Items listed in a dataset

* * *

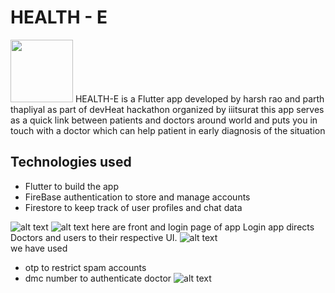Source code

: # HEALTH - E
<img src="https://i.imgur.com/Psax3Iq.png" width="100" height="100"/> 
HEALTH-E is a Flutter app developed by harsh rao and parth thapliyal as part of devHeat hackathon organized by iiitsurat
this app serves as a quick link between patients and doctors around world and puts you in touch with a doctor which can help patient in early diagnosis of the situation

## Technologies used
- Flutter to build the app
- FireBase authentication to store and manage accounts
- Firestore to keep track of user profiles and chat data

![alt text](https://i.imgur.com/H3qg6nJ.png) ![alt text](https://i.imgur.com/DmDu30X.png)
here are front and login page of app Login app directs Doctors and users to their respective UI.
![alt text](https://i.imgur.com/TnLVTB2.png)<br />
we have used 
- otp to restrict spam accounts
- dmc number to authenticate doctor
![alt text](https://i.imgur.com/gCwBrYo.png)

* * *

What you will do: Repeat only the tail of the entries, exactly: the line containing "## Technologies used" and every line after it, to the end.

Result of this exercise:
## Technologies used
- Flutter to build the app
- FireBase authentication to store and manage accounts
- Firestore to keep track of user profiles and chat data

![alt text](https://i.imgur.com/H3qg6nJ.png) ![alt text](https://i.imgur.com/DmDu30X.png)
here are front and login page of app Login app directs Doctors and users to their respective UI.
![alt text](https://i.imgur.com/TnLVTB2.png)<br />
we have used 
- otp to restrict spam accounts
- dmc number to authenticate doctor
![alt text](https://i.imgur.com/gCwBrYo.png)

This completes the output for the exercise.